What kind of intervention should you be thinking about giving as a speech and language therapist? There are lots of claims about what you should and should not do and it’s important to cast a critical eye over them. What’s more, is not only do you need to understand the evidence behind claims, obviously you will need to ask about and factor in your service user’s and their families preferences before you make any decisions.
For example, there are claims that: modified diets help people with swallowing problems to eat by reducing a person’s risk of aspiration. But, also: that they can be harmful, and they may not improve quality of life for people with an unsafe swallow. How can you know which of these claims are trustworthy? And how should you decide when to carry out interventions with claims like these, or other claims about what is good or bad therapy? And what would the service user prefer?
A speech and language therapy “intervention” can be anything to do with helping someone’s speech, language, communication or swallowing difficulty- for example, recommending thickened fluids, running social skills programmes or giving a child speech sound activities to practice. An effect is something an intervention makes happen—like making a patient less likely to choke, helping a child to speak with friends or make their speech clearer.

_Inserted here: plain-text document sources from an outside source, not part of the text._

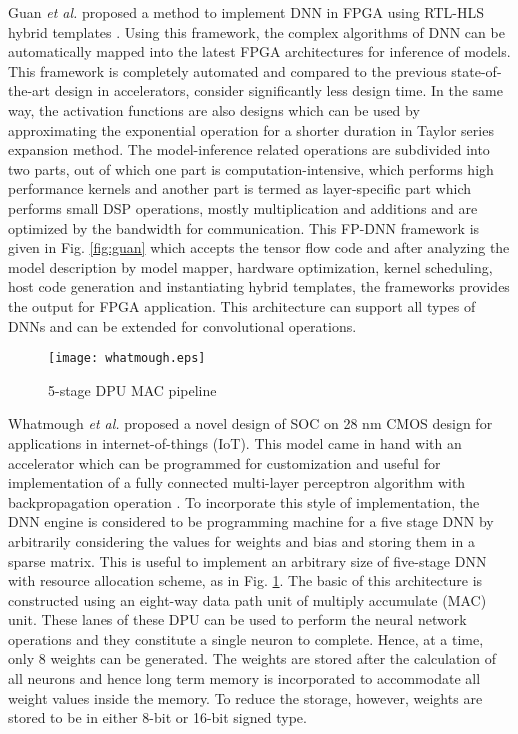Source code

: \documentclass[journal]{IEEEtran}
\begin{document}
\par Guan \textit{et al.} proposed a method to implement DNN in FPGA using RTL-HLS hybrid templates \cite{paper10}. Using this framework, the complex algorithms of DNN can be automatically mapped into the latest FPGA architectures for inference of models. This framework is completely automated and compared to the previous state-of-the-art design in accelerators, consider significantly less design time. In the same way, the activation functions are also designs which can be used by approximating the exponential operation for a shorter duration in Taylor series expansion method. The model-inference related operations are subdivided into two parts, out of which one part is computation-intensive, which performs high performance kernels and another part is termed as layer-specific part which performs small DSP operations, mostly multiplication and additions and are optimized by the bandwidth for communication. This FP-DNN framework is given in Fig. \ref{fig:guan} which accepts the tensor flow code and after analyzing the model description by model mapper, hardware optimization, kernel scheduling, host code generation and instantiating hybrid templates, the frameworks provides the output for FPGA application. This architecture can support all types of DNNs and can be extended for convolutional operations.

\begin{figure}[t]
    \centering
    \texttt{[image: whatmough.eps]}
    \caption{5-stage DPU MAC pipeline \cite{paper11}}
    \label{fig:whatmough}
\end{figure}

\par Whatmough \textit{et al.} proposed a novel design of SOC on 28 nm CMOS design for applications in internet-of-things (IoT). This model came in hand with an accelerator which can be programmed for customization and useful for implementation of a fully connected multi-layer perceptron algorithm with backpropagation operation \cite{paper11}. To incorporate this style of implementation, the DNN engine is considered to be programming machine for a five stage DNN by arbitrarily considering the values for weights and bias and storing them in a sparse matrix. This is useful to implement an arbitrary size of five-stage DNN with resource allocation scheme, as in Fig. \ref{fig:whatmough}. The basic of this architecture is constructed using an eight-way data path unit of multiply accumulate (MAC) unit. These lanes of these DPU can be used to perform the neural network operations and they constitute a single neuron to complete. Hence, at a time, only 8 weights can be generated. The weights are stored after the calculation of all neurons and hence long term memory is incorporated to accommodate all weight values inside the memory. To reduce the storage, however, weights are stored to be in either 8-bit or 16-bit signed type.
\end{document}

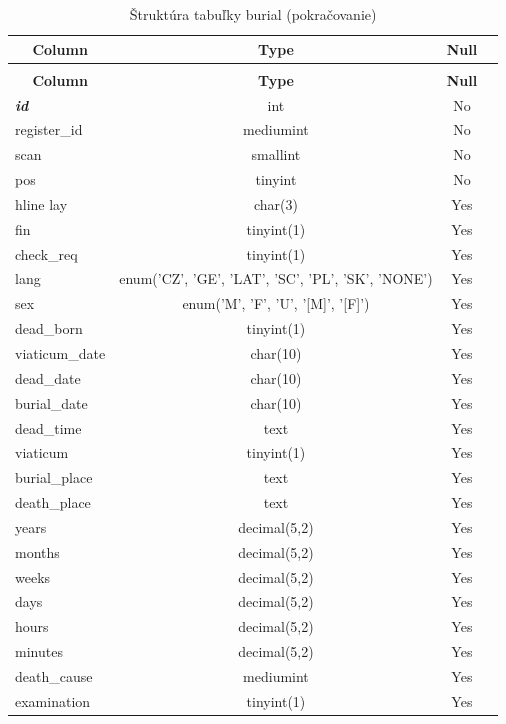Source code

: \begin{longtable}{|l|c|c|c|}
 \caption{Štruktúra tabuľky burial} \label{tab:burial-structure} \\
 \hline \multicolumn{1}{|c|}{\textbf{Column}} & \multicolumn{1}{|c|}{\textbf{Type}} & \multicolumn{1}{|c|}{\textbf{Null}}\\ \hline \hline
\endfirsthead
 \caption{Štruktúra tabuľky burial (pokračovanie)} \\
 \hline \multicolumn{1}{|c|}{\textbf{Column}} & \multicolumn{1}{|c|}{\textbf{Type}} & \multicolumn{1}{|c|}{\textbf{Null}} \\ \hline \hline \endhead \endfoot
\textbf{\textit{id}} & int & No \\ \hline
register\_id & mediumint & No \\ \hline
scan & smallint & No \\ \hline
pos & tinyint & No \\ hline
lay & char(3) & Yes \\ \hline
fin & tinyint(1) & Yes \\ \hline
check\_req & tinyint(1) & Yes \\ \hline
lang & enum('CZ', 'GE', 'LAT', 'SC', 'PL', 'SK', 'NONE') & Yes \\ \hline
sex & enum('M', 'F', 'U', '[M]', '[F]') & Yes \\ \hline
dead\_born & tinyint(1) & Yes \\ \hline
viaticum\_date & char(10) & Yes \\ \hline
dead\_date & char(10) & Yes \\ \hline
burial\_date & char(10) & Yes \\ \hline
dead\_time & text & Yes \\ \hline
viaticum & tinyint(1) & Yes \\ \hline
burial\_place & text & Yes \\ \hline
death\_place & text & Yes \\ \hline
years & decimal(5,2) & Yes \\ \hline
months & decimal(5,2) & Yes \\ \hline
weeks & decimal(5,2) & Yes \\ \hline
days & decimal(5,2) & Yes \\ \hline
hours & decimal(5,2) & Yes \\ \hline
minutes & decimal(5,2) & Yes \\ \hline
death\_cause & mediumint & Yes \\ \hline
examination & tinyint(1) & Yes \\ \hline

\end{longtable}
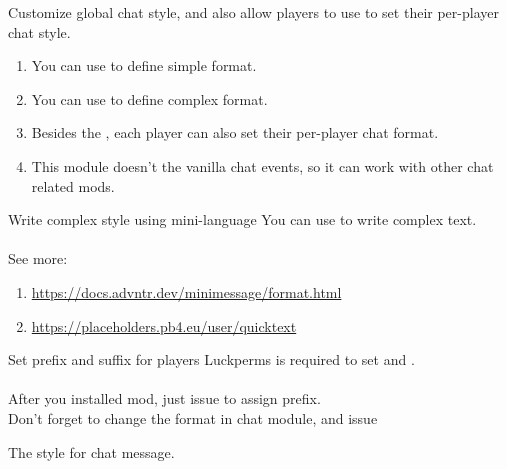 Customize global chat style, and also allow players to use  to set their per-player chat style.


\begin{enumerate}
    \item You can use  to define simple format.
    \item You can use  to define complex format.
    \item Besides the , each player can also set their per-player chat format.
    \item This module doesn't  the vanilla chat events, so it can work with other chat related mods.
\end{enumerate}

\begin{tips}{Write complex style using mini-language}
    You can use  to write complex text.\\
    \\
    See more:
    \begin{enumerate}
        \item \url{https://docs.advntr.dev/minimessage/format.html}
        \item \url{https://placeholders.pb4.eu/user/quicktext}
    \end{enumerate}
\end{tips}

\begin{note}{Set prefix and suffix for players}
    Luckperms is required to set  and . \\
    \\
    After you installed  mod, just issue  to assign prefix. \\
    Don't forget to change the format in chat module, and issue 
\end{note}

\begin{Configuration}

    \item[style]{
        The style for chat message.
    }

\end{Configuration}
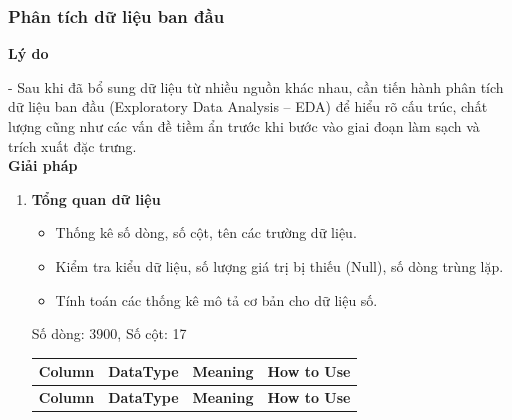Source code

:    \subsubsection{Phân tích dữ liệu ban đầu}
    
    \textbf{Lý do} 
    
    - Sau khi đã bổ sung dữ liệu từ nhiều nguồn khác nhau, cần tiến hành phân tích dữ liệu ban đầu (Exploratory Data Analysis – EDA) 
    để hiểu rõ cấu trúc, chất lượng cũng như các vấn đề tiềm ẩn trước khi bước vào giai đoạn làm sạch và trích xuất đặc trưng. \\
    
    \textbf{Giải pháp} 
    
    \begin{enumerate}[label=\arabic*]
        \item \textbf{Tổng quan dữ liệu}
        \begin{itemize}
            \item Thống kê số dòng, số cột, tên các trường dữ liệu.
            \item Kiểm tra kiểu dữ liệu, số lượng giá trị bị thiếu (Null), số dòng trùng lặp.
            \item Tính toán các thống kê mô tả cơ bản cho dữ liệu số.
    \end{itemize}
     Số dòng: 3900, Số cột: 17
    \begin{longtable}{|>{\raggedright\arraybackslash}p{2.8cm}|
                          >{\raggedright\arraybackslash}p{2cm}|
                          >{\raggedright\arraybackslash}p{6cm}|
                          >{\raggedright\arraybackslash}p{5cm}|}
        \hline
        \textbf{Column} & \textbf{DataType} & \textbf{Meaning} & \textbf{How to Use} \\ \hline
        \endfirsthead
        
        \hline
        \textbf{Column} & \textbf{DataType} & \textbf{Meaning} & \textbf{How to Use} \\ \hline
        \endhead
        

\end{longtable}
\end{enumerate}
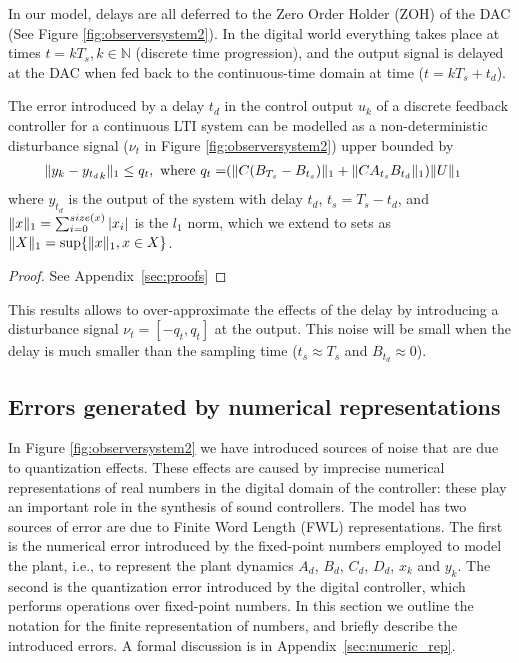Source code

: \documentclass[sigconf]{llncs}
\DeclarePairedDelimiter\norm{\lVert}{\rVert}
\newcommand{\mat}[1]{{#1}}
\renewcommand{\vec}[1]{{#1}}
\begin{document}
In our model, delays are all deferred to the Zero Order Holder (ZOH) of the DAC (See Figure \ref{fig:observersystem2}). 
In the digital world everything takes place at times $t=kT_s, k \in \mathbb{N}$ (discrete time progression),
and the output signal is delayed at the DAC when fed back to the continuous-time domain at time ($t=kT_s+t_d$).

\begin{theorem}
The error introduced by a delay $t_d$ in the control output $\vec{u}_k$ of a discrete feedback controller for a continuous LTI system can be modelled as a non-deterministic disturbance signal ($\nu_t$ in Figure \ref{fig:observersystem2}) upper bounded by 
\begin{align}
\norm{\vec{y}_{k}-{\vec{y}_{t_d}}_{k}}_1 \leq q_t, \text{ where } q_t=&(\norm{\mat{C}(\mat{B}_{T_s}-\mat{B}_{t_s})}_1+\norm{\mat{C}\mat{A}_{t_s}\mat{B}_{t_d}}_1)\norm{U}_1
\end{align}
where $\vec{y}_{t_d}$ is the output of the system with delay $t_d$, $t_s=T_s-t_d$,
and $\norm{\vec{x}}_1=\sum_{i=0}^{size(\vec{x})} |\vec{x}_i|$ is the $l_1$ norm, 
which we extend to sets as $\norm{X}_1 = \sup \{\norm{\vec{x}}_1, \vec{x} \in X\}$.  
\end{theorem}
%
\begin{proof}
See Appendix~\ref{sec:proofs}
\end{proof}
This results allows to over-approximate the effects of the delay by introducing a disturbance signal $\nu_t=[-q_t, q_t]$ at the output.
 This noise will be small when the delay is much smaller than the sampling time ($t_s\approx T_s$ and $\mat{B}_{t_d} \approx 0$).

\subsection{Errors generated by numerical representations} 
\label{sec:numeric_rep2}

In Figure \ref{fig:observersystem2} we have introduced sources of noise that are due to quantization effects.  
These effects are caused by imprecise numerical representations of real numbers in the digital domain of the controller: 
these play an important role in the synthesis of sound controllers. 
The model has two sources of error are due to Finite Word Length (FWL) representations. 
The first is the numerical error introduced by the fixed-point numbers employed to model the plant, 
i.e., to represent the plant dynamics $A_d$, $B_d$, $C_d$, $D_d$, $x_k$ and $y_k$. 
The second is the quantization error introduced by the digital controller, 
which performs operations over fixed-point numbers.  
In this section we outline the notation for the finite representation of numbers, 
and briefly describe the introduced errors.  
A formal discussion is in Appendix~\ref{sec:numeric_rep}.
\end{document}
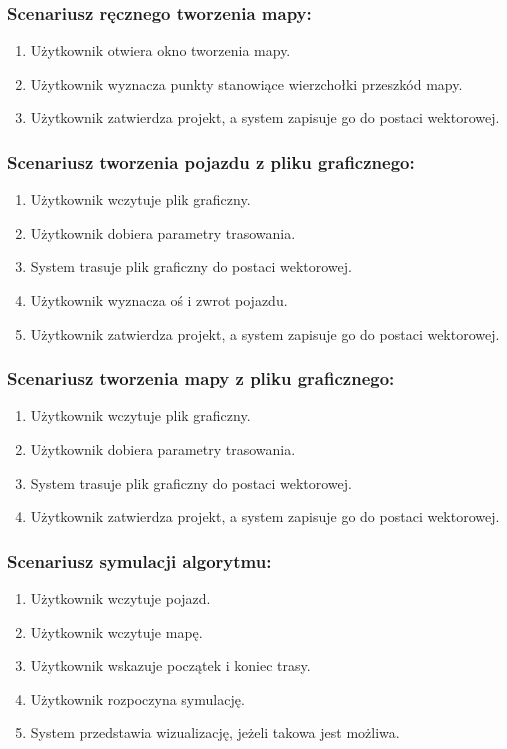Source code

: \documentclass{article}
\begin{document}
\subsubsection{Scenariusz ręcznego tworzenia mapy:}
\begin{enumerate}
  \item Użytkownik otwiera okno tworzenia mapy.
  \item Użytkownik wyznacza punkty stanowiące wierzchołki przeszkód mapy.
  \item Użytkownik zatwierdza projekt, a system zapisuje go do postaci wektorowej.
\end{enumerate}

\subsubsection{Scenariusz tworzenia pojazdu z pliku graficznego:}
\begin{enumerate}
  \item Użytkownik wczytuje plik graficzny.
  \item Użytkownik dobiera parametry trasowania.
  \item System trasuje plik graficzny do postaci wektorowej.
  \item Użytkownik wyznacza oś i zwrot pojazdu.
  \item Użytkownik zatwierdza projekt, a system zapisuje go do postaci wektorowej.
\end{enumerate}

\subsubsection{Scenariusz tworzenia mapy z pliku graficznego:}
\begin{enumerate}
  \item Użytkownik wczytuje plik graficzny.
  \item Użytkownik dobiera parametry trasowania.
  \item System trasuje plik graficzny do postaci wektorowej.
  \item Użytkownik zatwierdza projekt, a system zapisuje go do postaci wektorowej.
\end{enumerate}

\subsubsection{Scenariusz symulacji algorytmu:}
\begin{enumerate}
  \item Użytkownik wczytuje pojazd.
  \item Użytkownik wczytuje mapę.
  \item Użytkownik wskazuje początek i koniec trasy.
  \item Użytkownik rozpoczyna symulację.
  \item System przedstawia wizualizację, jeżeli takowa jest możliwa.
\end{enumerate}
\end{document}
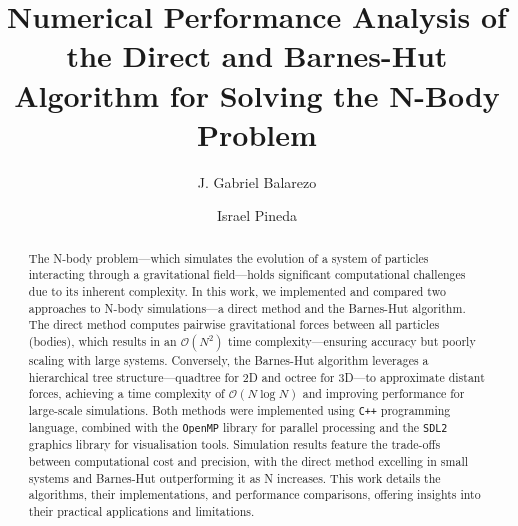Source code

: \documentclass[runningheads]{llncs}
\begin{document}
%
\title{Numerical Performance Analysis of the Direct and Barnes-Hut Algorithm for Solving the N-Body Problem}
%
%

\author{J. Gabriel Balarezo \and
Israel Pineda}
%
%
%
\maketitle              %
%
\begin{abstract}
  The N-body problem---which simulates the evolution of a system of particles interacting through a gravitational field---holds significant computational challenges due to its inherent complexity. In this work, we implemented and compared two approaches to N-body simulations---a direct method and the Barnes-Hut algorithm. The direct method computes pairwise gravitational forces between all particles (bodies), which results in an $\mathcal{O}(N^2)$ time complexity---ensuring accuracy but poorly scaling with large systems. Conversely, the Barnes-Hut algorithm leverages a hierarchical tree structure---quadtree for 2D and octree for 3D---to approximate distant forces, achieving a time complexity of $\mathcal{O}(N\log N)$ and improving performance for large-scale simulations. Both methods were implemented using \texttt{C++} programming language, combined with the \texttt{OpenMP} library for parallel processing and the \texttt{SDL2} graphics library for visualisation tools. Simulation results feature the trade-offs between computational cost and precision, with the direct method excelling in small systems and Barnes-Hut outperforming it as N increases. This work details the algorithms, their implementations, and performance comparisons, offering insights into their practical applications and limitations.

\end{abstract}
%
%
\end{document}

A claim is something someone says that could be right, but it could also be wrong. The media, speech and language therapists, other professionals and people who’ve had speech and language therapy sometimes make claims about the effects of specific interventions. How can we tell which claims are right or wrong? To do this, you need to look at what supports their claim. For example, one parent’s personal experience of their child’s unintelligible speech miraculously becoming clear, following a particular kind of speech therapy, is not a good basis for a claim about what is good for all children. This is because we don’t know what would have happened if their child had received another kind of intervention or done something else, and we can’t be sure another child would respond in the same way. However, it is important that their perspectives are taken into consideration, and discussions should be held that explore all of these.
To know if an intervention (like minimal pairs ) causes an effect (like more intelligible speech), the approach has to be compared to something else (like multiple opposition therapy). Researchers should compare one intervention given to people in one group with something else given to people in another group. Those comparisons provide evidence – facts to support a conclusion about whether a claim is right or wrong. For those comparisons to be fair, the only important difference between the groups should be the kind of intervention they receive.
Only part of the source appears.